EXERCISE ::
Your answer should be each line of the entries that contains the word "published", copied in full.

PROVIDED RECORDS ::
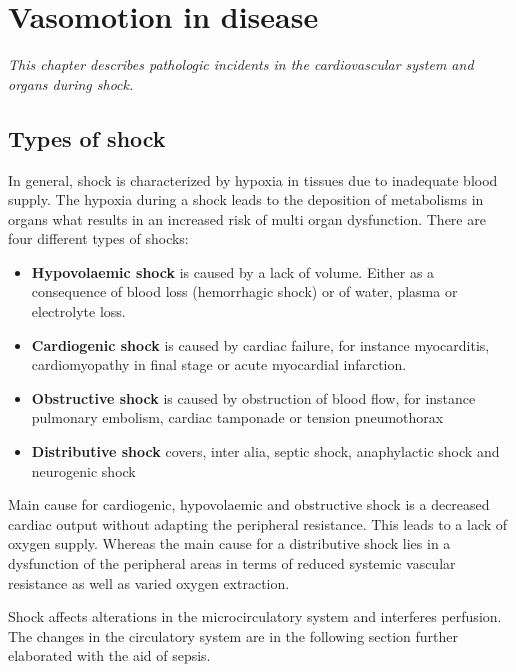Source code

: \chapter{Vasomotion in disease}
\textit{This chapter describes pathologic incidents in the cardiovascular system and organs during shock.}

\section{Types of shock}
In general, shock is characterized by hypoxia in tissues due to inadequate blood supply. The hypoxia during a shock leads to the deposition of metabolisms in organs what results in an increased risk of multi organ dysfunction. 
There are four different types of shocks:\cite{lauridsen2015,vincent2013}
\begin{itemize}
	\item \textbf{Hypovolaemic shock} is caused by a lack of volume. Either as a consequence of blood loss (hemorrhagic shock) or of water, plasma or electrolyte loss.
	\item \textbf{Cardiogenic shock} is caused by cardiac failure, for instance myocarditis, cardiomyopathy in final stage or acute myocardial infarction.
	\item \textbf{Obstructive shock} is caused by obstruction of blood flow, for instance pulmonary embolism, cardiac tamponade or tension pneumothorax 
	\item \textbf{Distributive shock} covers, inter alia, septic shock, anaphylactic shock and neurogenic shock
\end{itemize}

Main cause for cardiogenic, hypovolaemic and obstructive shock is a decreased cardiac output without adapting the peripheral resistance. This leads to a lack of oxygen supply.
Whereas the main cause for a distributive shock lies in a dysfunction of the peripheral areas in terms of reduced systemic vascular resistance as well as varied oxygen extraction.\cite{vincent2013}

Shock affects alterations in the microcirculatory system and interferes perfusion\cite{maier2013}. The changes in the circulatory system are in the following section further elaborated with the aid of sepsis.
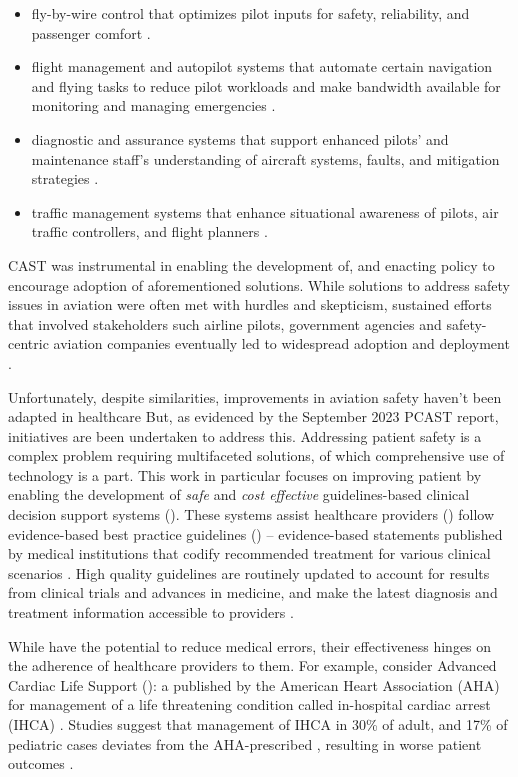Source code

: \begin{itemize}
  \item fly-by-wire control that optimizes pilot inputs for safety, reliability,
    and passenger comfort \cite{FBWSkybraryUrl}.
  \item flight management and autopilot systems that automate certain navigation
    and flying tasks to reduce pilot workloads and make bandwidth available for monitoring and
    managing emergencies \cite{CockpitAutomationSkybraryURL}.
  \item diagnostic and assurance systems that support enhanced pilots' and
    maintenance staff's understanding of aircraft systems, faults, and
    mitigation strategies \cite{CockpitAutomationSkybraryURL}.
  \item traffic management systems that enhance situational awareness of
    pilots, air traffic controllers, and flight planners \cite{ATMSkybraryUrl,TCASUrl}.
\end{itemize}
CAST was instrumental in enabling the development of, and enacting policy to
encourage adoption of aforementioned solutions.
While solutions to address safety issues in aviation were often met with
hurdles and skepticism, sustained efforts that involved stakeholders such
airline pilots, government agencies and safety-centric aviation companies
eventually led to widespread adoption and deployment \cite{CASTSafetySkybrary}.

Unfortunately, despite similarities, improvements in aviation safety haven't been adapted in healthcare \cite{GerstleJPS18}
But, as evidenced by the September 2023 PCAST report, initiatives are been
undertaken to address this. Addressing patient safety is a complex problem
requiring multifaceted solutions, of which comprehensive use of technology is a part.
This work in particular focuses on improving patient by enabling
the development of \emph{safe} and \emph{cost effective} guidelines-based clinical decision
support systems (\CDSSs{}). These systems assist healthcare providers (\HCPs{}) follow
evidence-based best practice guidelines (\BPGs{}) -- evidence-based
statements published by medical institutions that codify recommended treatment
for various clinical scenarios \cite{FieldClinical90}. High quality guidelines are routinely updated to account for
 results from clinical trials and advances in medicine, and make the latest
 diagnosis and treatment information accessible to providers \cite{SteinbergNAP11}.

While \BPGs{} have the potential to reduce medical errors, their effectiveness hinges
on the adherence of healthcare providers to them.
For example, consider Advanced Cardiac Life Support (\ACLS{}): a \BPG{} published
by the American Heart Association (AHA) for management
of a life threatening condition called in-hospital cardiac arrest (IHCA) \cite{AHAGuidelineAdult, AHAGuidelinePed}. Studies suggest that management
of IHCA in 30\% of adult, and 17\% of pediatric cases deviates from the
AHA-prescribed \BPG, resulting in worse patient outcomes \cite{Ornato2012DeviationAdult,Wolfe2020DeviationPediatric,
Crowley2020DeviationAdult,Honarmand2018Adherence,Mcevoy2014Adherence}.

EXERCISE RESULT ::
statements published by medical institutions that codify recommended treatment
For example, consider Advanced Cardiac Life Support (\ACLS{}): a \BPG{} published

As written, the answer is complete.